But that's just my point! You she obeys! She obeys you! There's obeying going on right under my nose!

Wash ,'War Stories'


Natter 63: Life after PuppyCam  

Off-topic discussion. Wanna talk about corsets, duct tape, or physics? This is the place. Detailed discussion of any current-season TV must be whitefonted.


msbelle - May 30, 2009 4:03:18 am PDT #22018 of 30000
I remember the crazy days. 500 posts an hour. Nubmer! Natgbsb

mac wants food. I was happily sleeping.


Stephanie - May 30, 2009 4:16:24 am PDT #22019 of 30000
Trust my rage

At what age do they get cereal themselves on Saturday morning?


billytea - May 30, 2009 4:17:51 am PDT #22020 of 30000
You were a wrong baby who grew up wrong. The wrong kind of wrong. It's better you hear it from a friend.

And they say there's no definition to happiness.
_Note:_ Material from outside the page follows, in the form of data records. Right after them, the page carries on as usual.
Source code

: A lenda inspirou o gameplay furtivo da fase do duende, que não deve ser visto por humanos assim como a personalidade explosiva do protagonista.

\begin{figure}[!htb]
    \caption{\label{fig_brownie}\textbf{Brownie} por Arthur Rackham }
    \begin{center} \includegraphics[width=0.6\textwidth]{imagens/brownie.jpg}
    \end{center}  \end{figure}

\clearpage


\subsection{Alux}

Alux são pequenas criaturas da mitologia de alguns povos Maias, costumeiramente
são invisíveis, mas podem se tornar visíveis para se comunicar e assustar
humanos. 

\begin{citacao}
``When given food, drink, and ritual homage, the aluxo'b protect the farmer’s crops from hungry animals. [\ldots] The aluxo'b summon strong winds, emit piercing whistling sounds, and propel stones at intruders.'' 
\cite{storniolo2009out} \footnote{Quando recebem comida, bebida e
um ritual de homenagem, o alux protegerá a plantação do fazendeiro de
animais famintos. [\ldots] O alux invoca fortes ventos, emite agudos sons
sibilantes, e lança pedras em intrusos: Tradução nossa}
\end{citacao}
In this vein, I've taken up a new pastime that I'm happy to recommend. I call it "Sleeping with a baby on my tummy."

Sleeping with a Baby on Your Tummy

1. Make sure that you're comfortable before you start. It may be tricky to find a different position later.

2. The baby, on the other hand, will be very comfortable indeed. Probably even if you have ROCK HARD ABS!! (I can only guess at this. I don't have ROCK HARD ABS!! myself.)

3. Seek the permission of one or both of the baby's parents before attempting this.

4. Although this is a matter of personal preference, I would recommend that you leave the baby's nappy on. (The baby. If you found this at all ambiguous, I don't know how to help you. I'm sorry.)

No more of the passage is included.